(LISTED RECORDS):
************
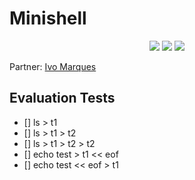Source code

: # Minishell

<p align="center">
  <img src="https://img.shields.io/github/languages/top/ziliolu/42_minishell?color=#FFFFFF&style=flat-square" />
  <img src="https://img.shields.io/badge/status-in%20process-yellow?style=flat-square" />
  <img src="https://img.shields.io/github/last-commit/ziliolu/42_minishell?color=#FFFFFF&style=flat-square" />
</p>

Partner: [Ivo Marques](https://github.com/Pastilhex)

## Evaluation Tests

- [] ls > t1
- [] ls > t1 > t2
- [] ls > t1 > t2 > t2
- [] echo test > t1 << eof
- [] echo test << eof > t1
************
(INSTRUCTIONS TO FOLLOW):
When copying the records above, please match them exactly but leave out all pictures.

(RESPONSE):
Source code

: # Minishell

<p align="center">
  <img src="https://img.shields.io/github/languages/top/ziliolu/42_minishell?color=#FFFFFF&style=flat-square" />
  <img src="https://img.shields.io/badge/status-in%20process-yellow?style=flat-square" />
  <img src="https://img.shields.io/github/last-commit/ziliolu/42_minishell?color=#FFFFFF&style=flat-square" />
</p>

Partner: [Ivo Marques](https://github.com/Pastilhex)

## Evaluation Tests

- [] ls > t1
- [] ls > t1 > t2
- [] ls > t1 > t2 > t2
- [] echo test > t1 << eof
- [] echo test << eof > t1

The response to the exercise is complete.